‘Tool Kit of Suppression’: LGBTQ+ Content Creators File Class Action Accusing Google, YouTube of Discriminatory Censorship [UPDATE]
Last Updated on July 14, 2022
January 28, 2021 – Lawsuit Dismissed
The proposed class action detailed on this page was dismissed without prejudice on January 6, 2021.
In a 19-page order granting Google and YouTube’s motion to dismiss the case, United States Magistrate Judge Virginia K. DeMarchi ruled that the plaintiffs’ free-speech allegations were precluded by a precedent set earlier in 2020 by the Ninth Circuit, while allowing room for the content creators to amend their false advertising and state law claims by January 20.
The order extensively cites Prager University v.
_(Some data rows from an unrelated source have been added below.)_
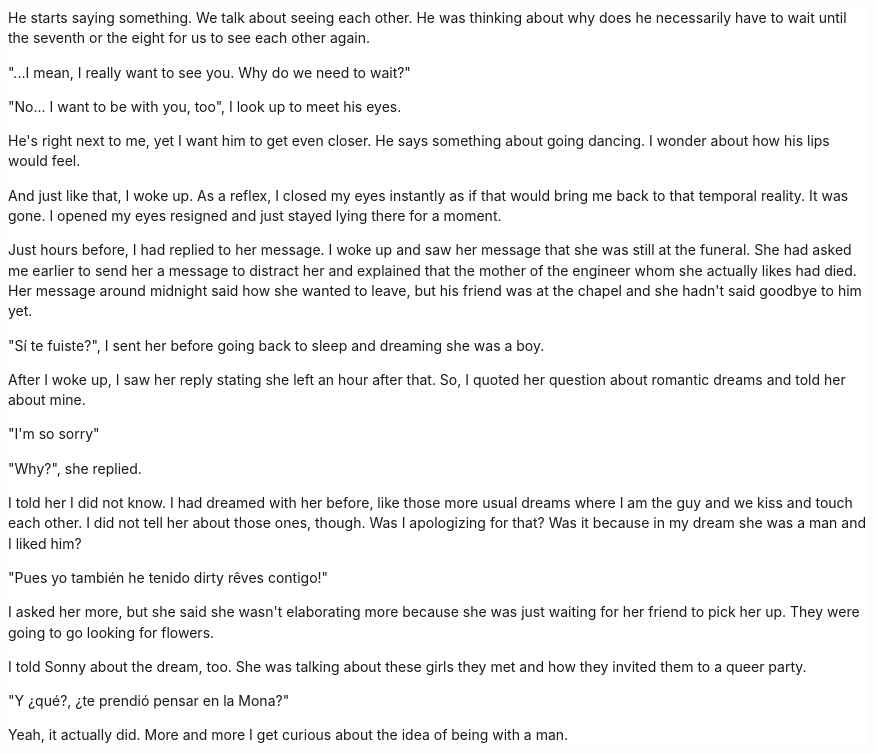 He starts saying something.
We talk about seeing each other.
He was thinking about why does he necessarily have to wait until the
seventh or the eight for us to see each other again.

"...I mean, I really want to see you. Why do we need to wait?"

"No... I want to be with you, too", I look up to meet his eyes.

He's right next to me, yet I want him to get even closer.
He says something about going dancing.
I wonder about how his lips would feel.

And just like that, I woke up.
As a reflex, I closed my eyes instantly as if that would bring me back to that
temporal reality.
It was gone.
I opened my eyes resigned and just stayed lying there for a moment.

Just hours before, I had replied to her message.
I woke up and saw her message that she was still at the funeral.
She had asked me earlier to send her a message to distract her and explained
that the mother of the engineer whom she actually likes had died.
Her message around midnight said how she wanted to leave,
but his friend was at the chapel and she hadn't said goodbye to him yet.

"Sí te fuiste?",
I sent her before going back to sleep and dreaming she was a boy.

After I woke up, I saw her reply stating she left an hour after that.
So, I quoted her question about romantic dreams and told her about mine.

"I'm so sorry"

"Why?", she replied.

I told her I did not know.
I had dreamed with her before,
like those more usual dreams where I am the guy and we kiss and touch each other.
I did not tell her about those ones, though.
Was I apologizing for that?
Was it because in my dream she was a man and I liked him?

"Pues yo también he tenido dirty rêves contigo!"

I asked her more, but she said she wasn't elaborating more because she was
just waiting for her friend to pick her up.
They were going to go looking for flowers.

I told Sonny about the dream, too.
She was talking about these girls they met and how they invited them to a
queer party.

"Y ¿qué?, ¿te prendió pensar en la Mona?"

Yeah, it actually did.
More and more I get curious about the idea of being with a man.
Google, a lawsuit in which the Ninth Circuit in February 2020 upheld a lower court’s dismissal and ruled that Google and YouTube, for the purposes of the First Amendment and despite their ubiquity and public-facing role, do not amount to state actors.
Judge DeMarchi, in addition to turning down the plaintiffs’ First Amendment claims, also rejected their argument that protections offered to Google and YouTube via Section 230 of the Communications Decency Act, the law that shields social media and internet entities from liability for content posted by third-parties, make the companies state actors.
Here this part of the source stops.